You can also request an expedited external review if your situation is urgent and waiting would jeopardize your life or ability to function.[15]  If your situation is urgent, you can request an expedited external review simultaneously with your request for a first level appeal.[16]

You should submit your request for an external review to your health insurer within six months from when your insurer sent you its final decision.[17] Your health insurer must provide you with instructions on how to submit your request.[18] You should submit any new information that you did not previously provide to your health insurer with your request.[19]

Once you submit your request for an external review, your health insurer will then send your request to an external review organization for review.[20] Your health insurer will also send you a notice that an external review organization has been assigned to your case and instructions on how and where to send additional information.[21]
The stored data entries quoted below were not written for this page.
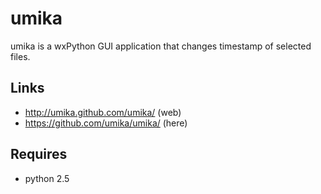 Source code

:umika
=====
umika is a wxPython GUI application that changes timestamp of selected files.

Links
-----
 * http://umika.github.com/umika/ (web)
 * https://github.com/umika/umika/ (here)

Requires
--------
 * python 2.5
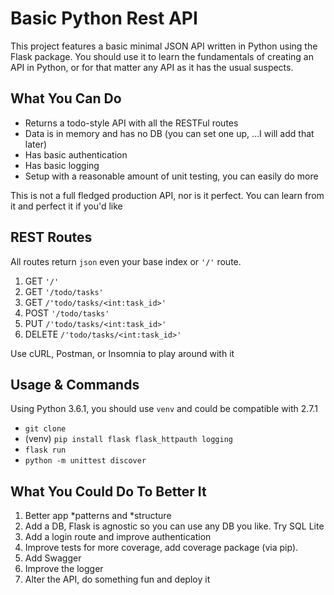 # Basic Python Rest API

This project features a basic minimal JSON API written in Python using the Flask package. You should use it to
learn the fundamentals of creating an API in Python, or for that matter any API as it has the usual suspects.

## What You Can Do

* Returns a todo-style API with all the RESTFul routes
* Data is in memory and has no DB (you can set one up, ...I will add that later)
* Has basic authentication
* Has basic logging
* Setup with a reasonable amount of unit testing, you can easily do more

This is not a full fledged production API, nor is it perfect. You can learn from it and perfect it if you'd like

##  REST Routes

All routes return `json` even your base index or `'/'` route. 

1. GET `'/'`
2. GET `'/todo/tasks'`
3. GET `/'todo/tasks/<int:task_id>'`
4. POST `'/todo/tasks'`
5. PUT `/'todo/tasks/<int:task_id>'`
6. DELETE `/'todo/tasks/<int:task_id>'`

Use cURL, Postman, or Insomnia to play around with it

##  Usage & Commands

Using Python 3.6.1, you should use `venv` and could be compatible with 2.7.1

* `git clone`
* (venv) `pip install flask flask_httpauth logging`
* `flask run`
* `python -m unittest discover`

## What You Could Do To Better It

1. Better app *patterns and *structure
2. Add a DB, Flask is agnostic so you can use any DB you like. Try SQL Lite
3. Add a login route and improve authentication
4. Improve tests for more coverage, add coverage package (via pip). 
5. Add Swagger
6. Improve the logger
7. Alter the API, do something fun and deploy it
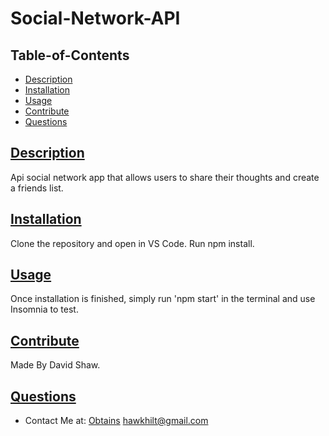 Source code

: # Social-Network-API

## Table-of-Contents
  * [Description](#description)
  * [Installation](#installation)
  * [Usage](#usage)
  * [Contribute](#contribute)
  * [Questions](#questions)
  
  ## [Description](#table-of-contents)
  Api social network app that allows users to share their thoughts and create a friends list.

  ## [Installation](#table-of-contents)
  Clone the repository and open in VS Code.
  Run npm install.

  ## [Usage](#table-of-contents)
  Once installation is finished, simply run 'npm start' in the terminal and use Insomnia to test.

  ## [Contribute](#table-of-contents)
  Made By David Shaw.

  ## [Questions](#table-of-contents)
  * Contact Me at:
  [Obtains](https://github.com/Obtains)
  hawkhilt@gmail.com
The external review process should take no more than 40 days after the external review organization receives your request.[22] If you requested an expedited external review, the process should take no longer than 72 hours after your request is received by the external review organization.[23]

If you are a Tennessee resident and your insurer still denies your claim after the external review process, you can file a complaint with the Tennessee Department of Commerce and Insurance, Division of Insurance (“Division”).

Complaint information. Your complaint should include the following information:

  • The name, address, email address, and telephone number of the person filing the complaint (“Complainant”);
  • The name of the insured individual, if different than the Complainant;
  • The names of other parties involved;
  • The name of the insurance company, insurance agency, and agent/adjuster/appraiser;
  • The state in which you purchased the plan;
  • The policy number, certificate number, claim number, and date of loss;
  • The type of insurance and reason for the complaint;
  • The details of the complaint; and
  • What you consider to be a fair resolution.[25]

Supporting documents. You should submit the following supporting documents with your complaint:

  • A copy of your insurance card;
  • Copies of determination letters from your insurer;
  • Copies of any determinations made by internal and external reviewers;
  • Any materials submitted with prior appeals and complaints;
  • Supporting documentation from your health care provider;
  • A copy of your insurance policy; and
  • All responses from your insurer.[26]

How to submit. The complaint may be submitted online here, faxed to (615) 532-7389, or mailed to the following address:

Consumer Insurance Services
500 James Robertson Parkway, 6th Floor
Nashville, TN 37243-0574[27]

The Division will forward a copy of your complaint to your health insurer, who has two weeks to respond. The Division will review the insurer’s response. If the Division determines that your insurer violated your insurance policy, the Division will require your insurer to comply. The complaint process time varies, but typically takes one month to complete.